The bull case is the inversion. Hard mode produces hard founders.
"Do things on hard mode. Why should you make it any easier for yourself? You learn more when it's harder. To be a successful founder, you have to be relentlessly resourceful — and when you're a solo founder, you're forced to be even more resourceful."
David's argument is not that going solo is easier. It is that the resilience compound from getting through the lows alone is itself the moat. Solo founders who survive the first eighteen months come out the other side with a kind of tested resourcefulness that co-founder pairs, who can split the emotional load, structurally don't develop.
Your Co-Founder Lives in Claude Now
The closing argument is the line the episode has already started traveling on. When Julian asked David what they should have talked about and didn't, David's answer was that the bear case for solo founding got materially weaker between the time he refounded Fondo and now.
"Everyone has a co-founder in their pocket now — with Claude or ChatGPT. Building has become so much more possible. Bringing things to market can happen so much faster."

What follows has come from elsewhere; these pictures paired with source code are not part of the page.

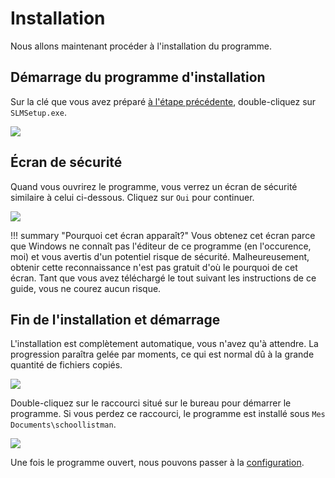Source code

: # Installation

Nous allons maintenant procéder à l'installation du programme.

## Démarrage du programme d'installation

Sur la clé que vous avez préparé [à l'étape précédente](preparation/#preparer-la-cle-usb), double-cliquez sur `SLMSetup.exe`.

![](/img/explorer-4.png)

## Écran de sécurité

Quand vous ouvrirez le programme, vous verrez un écran de sécurité similaire à celui ci-dessous. Cliquez sur `Oui` pour continuer.

![](/img/consent-1.png)

!!! summary "Pourquoi cet écran apparaît?"
    Vous obtenez cet écran parce que Windows ne connaît pas l'éditeur de ce programme (en l'occurence, moi) et vous avertis d'un potentiel risque de sécurité. Malheureusement, obtenir cette reconnaissance n'est pas gratuit d'où le pourquoi de cet écran. Tant que vous avez téléchargé le tout suivant les instructions de ce guide, vous ne courez aucun risque.

## Fin de l'installation et démarrage

L'installation est complètement automatique, vous n'avez qu'à attendre. La progression paraîtra gelée par moments, ce qui est normal dû à la grande quantité de fichiers copiés.

![](/img/SLMSetup-1.png)

Double-cliquez sur le raccourci situé sur le bureau pour démarrer le programme. Si vous perdez ce raccourci, le programme est installé sous `Mes Documents\schoollistman`.

![](/img/desktop-1.png)

Une fois le programme ouvert, nous pouvons passer à la [configuration](configuration).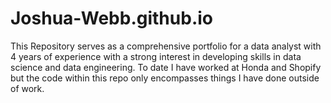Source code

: # Joshua-Webb.github.io
 This Repository serves as a comprehensive portfolio for a data analyst with 4 years of experience with a strong interest in developing skills in data science and data engineering.
 To date I have worked at Honda and Shopify but the code within this repo only encompasses things I have done outside of work.
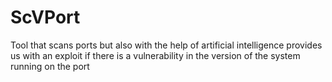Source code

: # ScVPort
Tool that scans ports but also with the help of artificial intelligence provides us with an exploit if there is a vulnerability in the version of the system running on the port
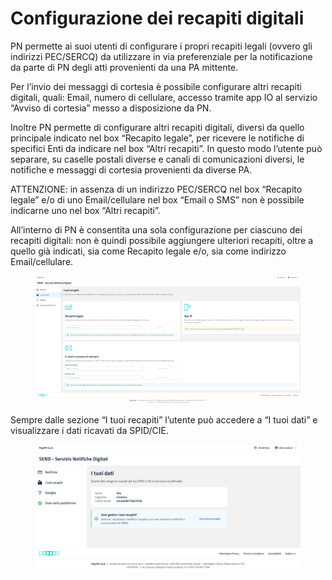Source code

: # Configurazione dei recapiti digitali

PN permette ai suoi utenti di configurare i propri recapiti legali (ovvero gli indirizzi PEC/SERCQ) da utilizzare in via preferenziale per la notificazione da parte di PN degli atti provenienti da una PA mittente.

Per l’invio dei messaggi di cortesia è possibile configurare altri recapiti digitali, quali: Email, numero di cellulare, accesso tramite app IO al servizio “Avviso di cortesia” messo a disposizione da PN.

Inoltre PN permette di configurare altri recapiti digitali, diversi da quello principale indicato nel box “Recapito legale”, per ricevere le notifiche di specifici Enti da indicare nel box “Altri recapiti”. In questo modo l’utente può separare, su caselle postali diverse e canali di comunicazioni diversi, le notifiche e messaggi di cortesia provenienti da diverse PA.

ATTENZIONE: in assenza di un indirizzo PEC/SERCQ nel box “Recapito legale” e/o di uno Email/cellulare nel box “Email o SMS” non è possibile indicarne uno nel box “Altri recapiti”.

All’interno di PN è consentita una sola configurazione per ciascuno dei recapiti digitali: non è quindi possibile aggiungere ulteriori recapiti, oltre a quello già indicati, sia come Recapito legale e/o, sia come indirizzo Email/cellulare.

<figure><img src="../../../../.gitbook/assets/image (91).png" alt=""><figcaption></figcaption></figure>

Sempre dalle sezione “I tuoi recapiti” l’utente può accedere a “I tuoi dati” e visualizzare i dati ricavati da SPID/CIE.

<figure><img src="../../../../.gitbook/assets/image (77).png" alt=""><figcaption></figcaption></figure>
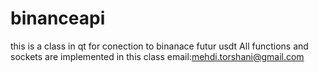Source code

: # binanceapi
this is a class in qt for conection to binanace futur usdt
All functions and sockets are implemented in this class
email:mehdi.torshani@gmail.com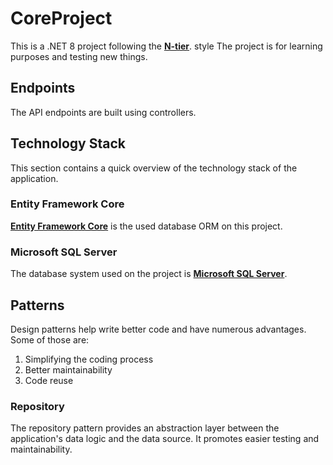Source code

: # CoreProject

This is a .NET 8 project following the [**N-tier**]([https://blog.cleancoder.com/uncle-bob/2012/08/13/the-clean-architecture.html](https://learn.microsoft.com/en-us/azure/architecture/guide/architecture-styles/n-tier)). style
The project is for learning purposes and testing new things.

## Endpoints

The API endpoints are built using controllers.

## Technology Stack

This section contains a quick overview of the technology stack of the application.

### Entity Framework Core

[**Entity Framework Core**](https://github.com/dotnet/efcore) is the used database ORM on this project.

### Microsoft SQL Server

The database system used on the project is [**Microsoft SQL Server**]([https://www.postgresql.org/](https://www.microsoft.com/en-us/sql-server/sql-server-downloads)https://www.microsoft.com/en-us/sql-server/sql-server-downloads).

## Patterns

Design patterns help write better code and have numerous advantages.
Some of those are:

  1. Simplifying the coding process
  2. Better maintainability
  3. Code reuse

### Repository

The repository pattern provides an abstraction layer between the application's data logic and
the data source. It promotes easier testing and maintainability.
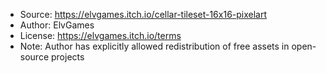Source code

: - Source: https://elvgames.itch.io/cellar-tileset-16x16-pixelart
- Author: ElvGames
- License: https://elvgames.itch.io/terms
- Note: Author has explicitly allowed redistribution of free assets in open-source projects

The implication is structural. Default co-founder, in David's read, has always been a hedge against three specific problems: technical capacity, accountability, and someone to bounce ideas off. The first two are now solvable with software. The third is the only one a real co-founder still meaningfully provides — and the bar for taking on a co-founder just for the third one is dramatically higher than what most founders apply.
"Default co-founders happen when you don't want to do the hard thing. It's harder to go alone. And I think it's becoming less hard."
Which means: if you find yourself reaching for a co-founder in 2026, the question is no longer "is this person right?" The question is which of the three things am I actually trying to solve, and is this still the cheapest way to solve it? In David's experience — four breakups, one refounding, one company that finally worked — the answer for the technical and accountability legs is now no.
"Now you can literally do any idea that you want. There's no excuse."
About David J. Phillips
David J. Phillips is the founder and CEO of Fondo, the accounting and tax platform built specifically for venture-backed startups. Before Fondo, David trained as an accountant at Deloitte and spent the better part of a decade trying to make co-founder relationships work — across a college tutoring marketplace, a hackathon-winning seed-funded startup that fired him six months in, the coding bootcamp Hackbright (eventually acquired), and the venture-backed Bloom Joy, which raised $1M, ran out of runway, and lost an aquihire mid-negotiation. With $40,000 left in the bank, he refounded the company as a solo founder, pivoted into accounting for startups, and built Fondo into the category-defining startup accountant — used by hundreds of YC and pre-seed companies, run alongside his brother Dylan on the team. He is also one of the original solo founders Julian worked with through On Deck, where the two first met in 2020.